# Test dataset generator
We will prepare tensor binary files from imagenette (valid) dataset for C runtime here.

In [None]:
from fastai.vision.all import *
from torch.utils.data import Dataset
import struct
from torchvision.transforms.functional import to_pil_image

In [None]:
path = untar_data(URLs.IMAGENETTE_320,data=Path.cwd()/'data')

We will eventually generate raw tensor binary files for C runtime as a `test` dataset. Those files have a file extension `.bin`. The name of parent direcotries have been already encoded from `0` to `9` accordingly. So we need to modify `ImageBlock` and `get_y` to support a newly generated `test` dataset. And we set up that before `test` dataset is generated.

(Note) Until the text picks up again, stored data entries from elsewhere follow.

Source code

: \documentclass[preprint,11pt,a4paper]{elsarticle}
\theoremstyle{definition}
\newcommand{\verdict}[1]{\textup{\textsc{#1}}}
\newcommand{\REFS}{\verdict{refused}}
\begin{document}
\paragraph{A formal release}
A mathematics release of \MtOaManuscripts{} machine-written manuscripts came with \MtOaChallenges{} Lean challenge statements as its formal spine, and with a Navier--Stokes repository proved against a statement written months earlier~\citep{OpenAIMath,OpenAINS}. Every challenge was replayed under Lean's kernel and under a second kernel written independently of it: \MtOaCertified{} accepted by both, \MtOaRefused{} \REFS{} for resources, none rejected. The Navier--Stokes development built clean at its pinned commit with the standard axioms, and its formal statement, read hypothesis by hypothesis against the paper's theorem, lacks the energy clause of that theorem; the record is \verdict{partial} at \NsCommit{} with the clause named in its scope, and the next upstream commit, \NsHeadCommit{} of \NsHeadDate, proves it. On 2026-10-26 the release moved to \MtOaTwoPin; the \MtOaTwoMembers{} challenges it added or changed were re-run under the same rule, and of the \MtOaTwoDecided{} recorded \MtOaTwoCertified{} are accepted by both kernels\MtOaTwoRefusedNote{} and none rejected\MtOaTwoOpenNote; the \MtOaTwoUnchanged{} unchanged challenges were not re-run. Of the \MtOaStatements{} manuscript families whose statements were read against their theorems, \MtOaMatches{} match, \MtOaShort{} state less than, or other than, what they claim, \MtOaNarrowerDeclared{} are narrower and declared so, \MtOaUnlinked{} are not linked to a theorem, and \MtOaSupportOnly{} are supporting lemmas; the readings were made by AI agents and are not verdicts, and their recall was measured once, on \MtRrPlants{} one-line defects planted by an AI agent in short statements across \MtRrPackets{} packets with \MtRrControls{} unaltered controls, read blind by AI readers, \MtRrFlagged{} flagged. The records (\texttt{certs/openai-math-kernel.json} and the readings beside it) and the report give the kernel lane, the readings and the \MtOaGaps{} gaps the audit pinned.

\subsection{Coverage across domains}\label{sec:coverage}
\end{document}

Usually `ImageBlock` takes care of most of image file conversion but in our case eventually we'll get a raw tensor binary files for a test dataset. To deal all of them in an unified way, we need to implement our file loader below.

In [None]:
class ImageTensorLoader(Transform):
    def encodes(self, fn:Path):
        fn = str(fn)
        if fn.lower().endswith('.jpg') or fn.lower().endswith('.jpeg'):
            return PILImage.create(fn)
        elif fn.lower().endswith('.bin'):
            with open(fn, 'rb') as f:
                x = struct.unpack(f'{3*224*224}f', f.read())
            x = torch.tensor(x).view(3, 224, 224)
            mean, std = [torch.tensor(o).view(3,1,1) for o in imagenet_stats]
            x = x * std + mean
            return PILImage.create(to_pil_image(x))
        else:
            raise Exception(f'Unknown file type for {fn}')

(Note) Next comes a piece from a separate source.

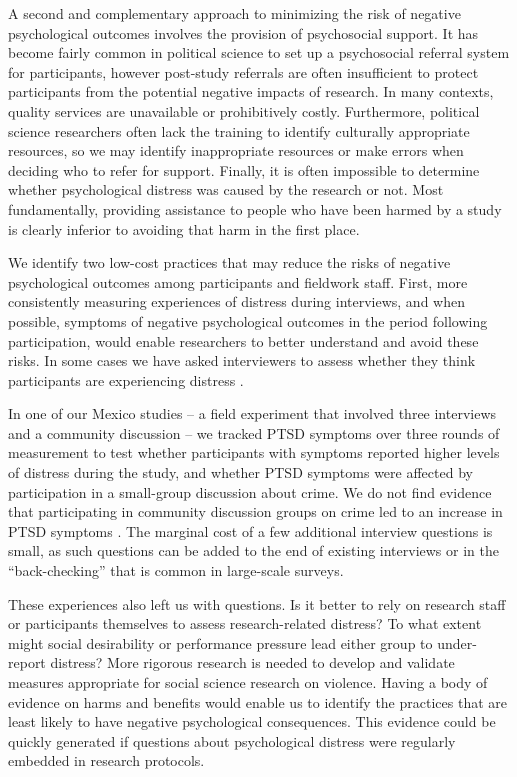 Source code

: A second and complementary approach to minimizing the risk of negative psychological outcomes involves the provision of psychosocial support. It has become fairly common in political science to set up a psychosocial referral system for participants, however post-study referrals are often insufficient to protect participants from the potential negative impacts of research. In many contexts, quality services are unavailable or prohibitively costly. Furthermore, political science researchers often lack the training to identify culturally appropriate resources, so we may identify inappropriate resources or make errors when deciding who to refer for support. Finally, it is often impossible to determine whether psychological distress was caused by the research or not. Most fundamentally, providing assistance to people who have been harmed by a study is clearly inferior to avoiding that harm in the first place. 


We identify two low-cost practices that may reduce the risks of negative psychological outcomes among participants and fieldwork staff. First, more consistently measuring experiences of distress during interviews, and when possible, symptoms of negative psychological outcomes in the period following participation, would enable researchers to better understand and avoid these risks. In some cases we have asked interviewers to assess whether they think participants are experiencing distress \citep{young2019psychology}. 

In one of our Mexico studies -- a field experiment that involved three interviews and a community discussion -- we tracked PTSD symptoms over three rounds of measurement to test whether participants with symptoms reported higher levels of distress during the study, and whether PTSD symptoms were affected by participation in a small-group discussion about crime. We do not find evidence that participating in community discussion groups on crime led to an increase in PTSD symptoms \citep{baron2020lab}. The marginal cost of a few additional interview questions is small, as such questions can be added to the end of existing interviews or in the ``back-checking'' that is common in large-scale surveys. 

These experiences also left us with questions. Is it better to rely on research staff or participants themselves to assess research-related distress? To what extent might social desirability or performance pressure lead either group to under-report distress? More rigorous research is needed to develop and validate measures appropriate for social science research on violence. Having a body of evidence on harms and benefits would enable us to identify the practices that are least likely to have negative psychological consequences. This evidence could be quickly generated if questions about psychological distress were regularly embedded in research protocols.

Not only with a custom file loader, we use encoded `label`s for raw tensor binary files. If the `label` is numerical value from `0` to `9`, they should be decoded back to the original `label` to align with the original jpeg datasets

In [None]:
x = L(o for o in get_files(path) if str(o).lower().endswith('jpeg') or str(o).lower().endswith('jpg'))
vocab = list(set(o.parent.name for o in x))
i2o = {i:o for i, o in enumerate(vocab)}

def my_parent_label(fn:Path):
    pa = parent_label(fn)
    return i2o[int(pa)] if pa.isdigit() else pa    

Here, we'll build up our own dataloader to handle the original jpeg files and raw tensor binary files at once, although we still haven't generated such raw tensor binary files yet. The original jpeg files for either `train` or `valid` dataset and newly generated raw tensor binary files for `test` dataset.

In [None]:
db = DataBlock(
    blocks=(TransformBlock(type_tfms=ImageTensorLoader), CategoryBlock),
    get_items=get_files,
    splitter=GrandparentSplitter(valid_name='val'),
    get_y=my_parent_label,
    item_tfms=Resize(224)
)
dls = db.dataloaders(path)

In [None]:
learn = vision_learner(dls, resnet18, metrics=accuracy, pretrained=True)

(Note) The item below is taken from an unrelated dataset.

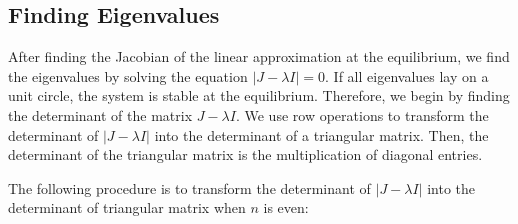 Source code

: \subsection{Finding Eigenvalues}
After finding the Jacobian of the linear approximation at the equilibrium, we find the eigenvalues by solving the equation $|J-\lambda I| = 0$. If all eigenvalues lay on a unit circle, the system is stable at the equilibrium. Therefore, we begin by finding the determinant of the matrix $J-\lambda I$. 
We use row operations to transform the determinant of $|J-\lambda I|$ into the determinant of a triangular matrix. Then, the determinant of the triangular matrix is the multiplication of diagonal entries. 

The following procedure is to transform the determinant of $|J-\lambda I|$ into the determinant of triangular matrix when $n$ is even:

If model parameters were saved in a file previously, load those previously trained parameters. Otherwise, run `finetune` and save those newly trained parameters into a file for the future use.

In [None]:
fn = path/'model.pth'
if os.path.exists(fn):
    learn.model.load_state_dict(torch.load(fn))
else:
    learn.fine_tune(1)
    torch.save(learn.model.state_dict(), fn)    

We'll generate `test` dataset while running inference for `validation` dataset. `test` dataset is augmented from `valid` dataset and stored in `tensor` format for C runtimes.

In [None]:
class SaveImageFilesCallback(Callback):
    def __init__(self, save_dir, ncat=10, nitems=100):
        self.save_dir = save_dir
        self.ncat = ncat
        self.counts = [0] * int(nitems/ncat)
        for i in range(self.ncat):
            os.makedirs(save_dir/str(i), exist_ok=True)
   
    def after_batch(self):
        if self.learn.training or self.learn.model.training:
            return
        for X,y in zip(self.learn.xb[0], self.learn.y):
            if self.counts[y] >= self.ncat:
                continue
            
            fn = f'{str(self.save_dir)}/{y.item()}/{self.counts[y]}'
            with open(fn+'.bin', "wb") as f:
                f.write(struct.pack('f'*X.numel(), *X.flatten()))                
            
            self.counts[y] += 1
            if sum(self.counts)==self.ncat*len(self.dls.vocab):
                break

In [None]:
%%time
learn.validate(cbs=SaveImageFilesCallback(path/'test'))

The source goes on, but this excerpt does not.